[Assignment]
Your response should consist of the entire listing, transcribed exactly, with every image left out.

+++ Data for analysis +++

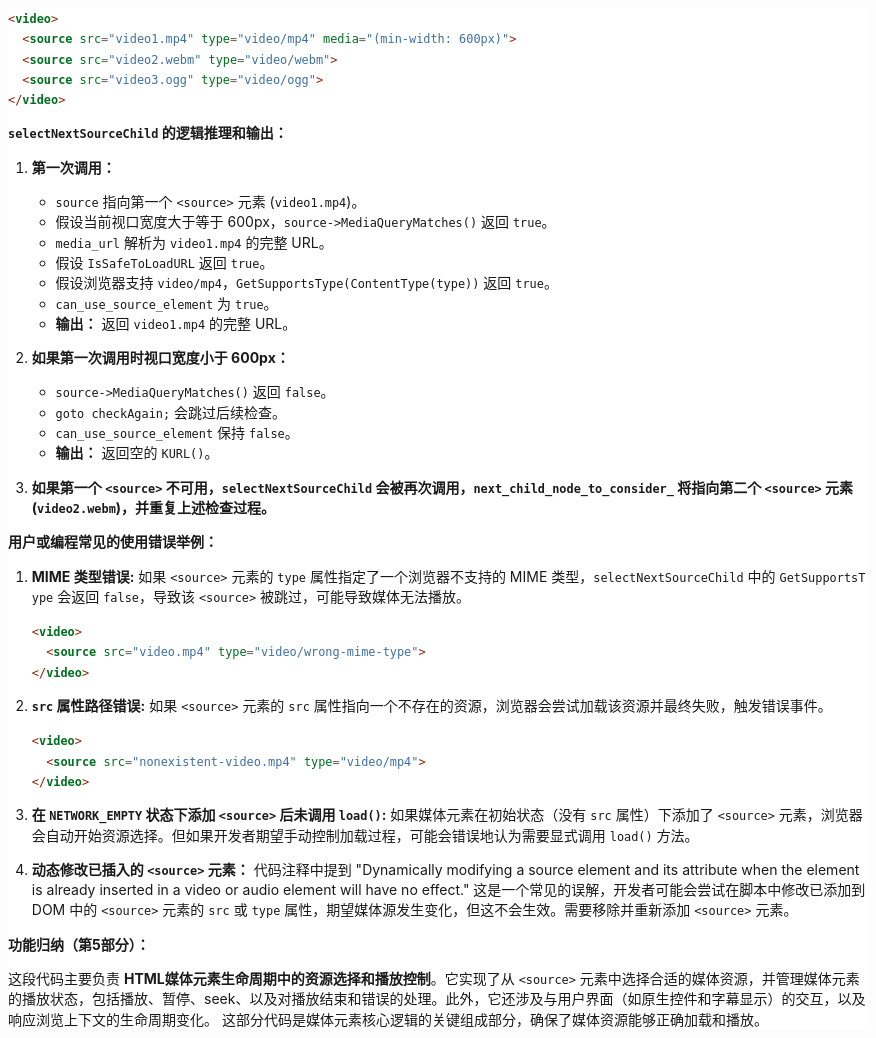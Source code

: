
 ```html
<video>
  <source src="video1.mp4" type="video/mp4" media="(min-width: 600px)">
  <source src="video2.webm" type="video/webm">
  <source src="video3.ogg" type="video/ogg">
</video>
```

**`selectNextSourceChild` 的逻辑推理和输出：**

1. **第一次调用：**
   - `source` 指向第一个 `<source>` 元素 (`video1.mp4`)。
   - 假设当前视口宽度大于等于 600px，`source->MediaQueryMatches()` 返回 `true`。
   - `media_url` 解析为 `video1.mp4` 的完整 URL。
   - 假设 `IsSafeToLoadURL` 返回 `true`。
   - 假设浏览器支持 `video/mp4`，`GetSupportsType(ContentType(type))` 返回 `true`。
   - `can_use_source_element` 为 `true`。
   - **输出：** 返回 `video1.mp4` 的完整 URL。

2. **如果第一次调用时视口宽度小于 600px：**
   - `source->MediaQueryMatches()` 返回 `false`。
   - `goto checkAgain;` 会跳过后续检查。
   - `can_use_source_element` 保持 `false`。
   - **输出：**  返回空的 `KURL()`。

3. **如果第一个 `<source>` 不可用，`selectNextSourceChild` 会被再次调用，`next_child_node_to_consider_` 将指向第二个 `<source>` 元素 (`video2.webm`)，并重复上述检查过程。**

**用户或编程常见的使用错误举例：**

1. **MIME 类型错误:**  如果 `<source>` 元素的 `type` 属性指定了一个浏览器不支持的 MIME 类型，`selectNextSourceChild` 中的 `GetSupportsType` 会返回 `false`，导致该 `<source>` 被跳过，可能导致媒体无法播放。

   ```html
   <video>
     <source src="video.mp4" type="video/wrong-mime-type">
   </video>
   ```

2. **`src` 属性路径错误:** 如果 `<source>` 元素的 `src` 属性指向一个不存在的资源，浏览器会尝试加载该资源并最终失败，触发错误事件。

   ```html
   <video>
     <source src="nonexistent-video.mp4" type="video/mp4">
   </video>
   ```

3. **在 `NETWORK_EMPTY` 状态下添加 `<source>` 后未调用 `load()`:**  如果媒体元素在初始状态（没有 `src` 属性）下添加了 `<source>` 元素，浏览器会自动开始资源选择。但如果开发者期望手动控制加载过程，可能会错误地认为需要显式调用 `load()` 方法。

4. **动态修改已插入的 `<source>` 元素：** 代码注释中提到 "Dynamically modifying a source element and its attribute when the element is already inserted in a video or audio element will have no effect."  这是一个常见的误解，开发者可能会尝试在脚本中修改已添加到 DOM 中的 `<source>` 元素的 `src` 或 `type` 属性，期望媒体源发生变化，但这不会生效。需要移除并重新添加 `<source>` 元素。

**功能归纳（第5部分）：**

这段代码主要负责 **HTML媒体元素生命周期中的资源选择和播放控制**。它实现了从 `<source>` 元素中选择合适的媒体资源，并管理媒体元素的播放状态，包括播放、暂停、seek、以及对播放结束和错误的处理。此外，它还涉及与用户界面（如原生控件和字幕显示）的交互，以及响应浏览上下文的生命周期变化。 这部分代码是媒体元素核心逻辑的关键组成部分，确保了媒体资源能够正确加载和播放。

+++

[Task answer]
Source code

:
 ```html
<video>
  <source src="video1.mp4" type="video/mp4" media="(min-width: 600px)">
  <source src="video2.webm" type="video/webm">
  <source src="video3.ogg" type="video/ogg">
</video>
```

**`selectNextSourceChild` 的逻辑推理和输出：**

1. **第一次调用：**
   - `source` 指向第一个 `<source>` 元素 (`video1.mp4`)。
   - 假设当前视口宽度大于等于 600px，`source->MediaQueryMatches()` 返回 `true`。
   - `media_url` 解析为 `video1.mp4` 的完整 URL。
   - 假设 `IsSafeToLoadURL` 返回 `true`。
   - 假设浏览器支持 `video/mp4`，`GetSupportsType(ContentType(type))` 返回 `true`。
   - `can_use_source_element` 为 `true`。
   - **输出：** 返回 `video1.mp4` 的完整 URL。

2. **如果第一次调用时视口宽度小于 600px：**
   - `source->MediaQueryMatches()` 返回 `false`。
   - `goto checkAgain;` 会跳过后续检查。
   - `can_use_source_element` 保持 `false`。
   - **输出：**  返回空的 `KURL()`。

3. **如果第一个 `<source>` 不可用，`selectNextSourceChild` 会被再次调用，`next_child_node_to_consider_` 将指向第二个 `<source>` 元素 (`video2.webm`)，并重复上述检查过程。**

**用户或编程常见的使用错误举例：**

1. **MIME 类型错误:**  如果 `<source>` 元素的 `type` 属性指定了一个浏览器不支持的 MIME 类型，`selectNextSourceChild` 中的 `GetSupportsType` 会返回 `false`，导致该 `<source>` 被跳过，可能导致媒体无法播放。

   ```html
   <video>
     <source src="video.mp4" type="video/wrong-mime-type">
   </video>
   ```

2. **`src` 属性路径错误:** 如果 `<source>` 元素的 `src` 属性指向一个不存在的资源，浏览器会尝试加载该资源并最终失败，触发错误事件。

   ```html
   <video>
     <source src="nonexistent-video.mp4" type="video/mp4">
   </video>
   ```

3. **在 `NETWORK_EMPTY` 状态下添加 `<source>` 后未调用 `load()`:**  如果媒体元素在初始状态（没有 `src` 属性）下添加了 `<source>` 元素，浏览器会自动开始资源选择。但如果开发者期望手动控制加载过程，可能会错误地认为需要显式调用 `load()` 方法。

4. **动态修改已插入的 `<source>` 元素：** 代码注释中提到 "Dynamically modifying a source element and its attribute when the element is already inserted in a video or audio element will have no effect."  这是一个常见的误解，开发者可能会尝试在脚本中修改已添加到 DOM 中的 `<source>` 元素的 `src` 或 `type` 属性，期望媒体源发生变化，但这不会生效。需要移除并重新添加 `<source>` 元素。

**功能归纳（第5部分）：**

这段代码主要负责 **HTML媒体元素生命周期中的资源选择和播放控制**。它实现了从 `<source>` 元素中选择合适的媒体资源，并管理媒体元素的播放状态，包括播放、暂停、seek、以及对播放结束和错误的处理。此外，它还涉及与用户界面（如原生控件和字幕显示）的交互，以及响应浏览上下文的生命周期变化。 这部分代码是媒体元素核心逻辑的关键组成部分，确保了媒体资源能够正确加载和播放。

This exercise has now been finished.